A society that finds itself at the cross-roads in her history such as our own war-weary variety gains when the more initiated in the country speak out. How one wishes many more would come out of their own voluntary “closets” to offer solutions that we so badly need. Jolly (JS) embellishes his interesting piece with his depth both in language and literature where the old Civil service excelled…”position of first minority has been ceded to the Muslims” he laments. But I demur. Describing Tamils as “a minority” an academic friend reminds me, is a description that entered the Ceylon political lexicon in later. Prior to which we were identified as “Tamils” in a nascent nationalistic identity effort between two nations of the pre-Portugese reality.In introducing the "minority" label into the political lexicon those behind the project – either by omission or commission – were trying to emphasise on an imagined irrelevance to Tamil national status here. This, in recent times, one semi-literate took upon himself and expanded it to say “minorities must remember not to make too many demands”…

To say “Tamils have no friends in S.E.Asia” is to over-emphasise the present Jaffna Tamil complaint against India in general and Tamilnadu in particular. The fact is no one State/ethnic group took to the streets for days on, made the supreme sacrifice on multiple occaions, brought that populous state to a grind, created massive consciousness for the suffering Lankans than those Tamils across the Straits and pressured Delhi for intervention etc. How, except out of some peculiar prejudice, did our friend miss this point and thus fail to extend gratitude where it is due?

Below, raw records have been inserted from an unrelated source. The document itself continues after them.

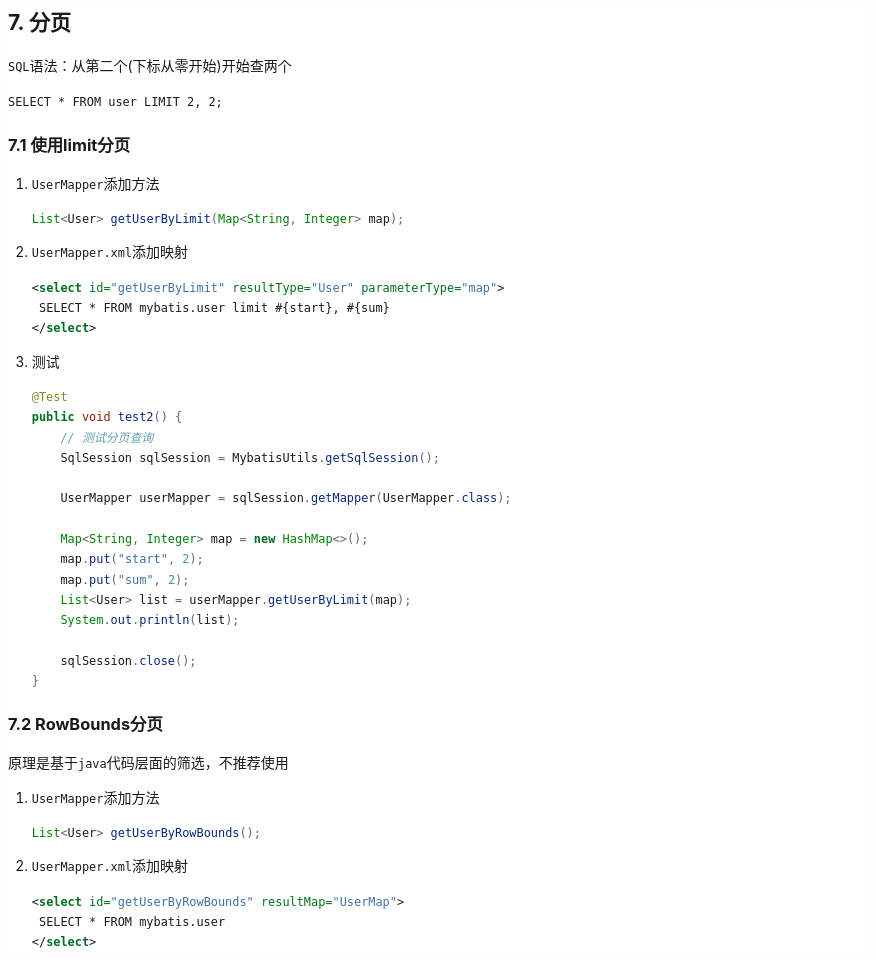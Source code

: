 ## 7. 分页

`SQL`语法：从第二个(下标从零开始)开始查两个

```
SELECT * FROM user LIMIT 2, 2;
```

### 7.1 使用limit分页

1. `UserMapper`添加方法

   ```java
   List<User> getUserByLimit(Map<String, Integer> map);
   ```

2. `UserMapper.xml`添加映射

   ```xml
   <select id="getUserByLimit" resultType="User" parameterType="map">
   	SELECT * FROM mybatis.user limit #{start}, #{sum}
   </select>
   ```

3. 测试

   ```java
   @Test
   public void test2() {
       // 测试分页查询
       SqlSession sqlSession = MybatisUtils.getSqlSession();
   
       UserMapper userMapper = sqlSession.getMapper(UserMapper.class);
   
       Map<String, Integer> map = new HashMap<>();
       map.put("start", 2);
       map.put("sum", 2);
       List<User> list = userMapper.getUserByLimit(map);
       System.out.println(list);
   
       sqlSession.close();
   }
   ```

### 7.2 RowBounds分页

原理是基于`java`代码层面的筛选，不推荐使用

1. `UserMapper`添加方法

   ```java
   List<User> getUserByRowBounds();
   ```

2. `UserMapper.xml`添加映射

   ```xml
   <select id="getUserByRowBounds" resultMap="UserMap">
   	SELECT * FROM mybatis.user
   </select>
   ```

He angrily dismisses going into history “nobody gives a damn about the past” But the fact is in matters such as that have roots in both ancient history and geography the past cannot be ignored. In the Palestine,Kashmiri, Yugoslav, Soviet Republic experiences the past is/was at centre stage. The past in our case is relevant to the present and is necessary to define the future. As William Faulkner would say “the past has not died. It is not even past (It will never die)”……JS quite rightly condemns the treachery of past leaders in the dichotomy between promises and their redemption. He remembers CBK somewhat kindly. But it was she, inter alia, who came with the populist promise of bread at Rs.3/50 which went upto over Rs.15 (and then to Rs.30) and allowed “the robber barons to plunder” with some being allowed to use the address and the infra-structure of Temple Trees – no less. One wonders where was the spirit of justice in this once buxom-lass who who drank deep in the fountains of wisdom and social justice from that great land that gave the world Voltaire, Victor Hugo, Jean-Paul Sartre and even Danny the Red.

He warns “politics is about power – the acquisition and the retention of it” and reminds the man with the 40-day experience of it. Perhaps the General knows more from Mao’s little Red Book “Power flows from the barrel of the gun” which is probably why he did a little bit of excessive ordering when he was in uniform – that sensational Arms order that now has no parentage.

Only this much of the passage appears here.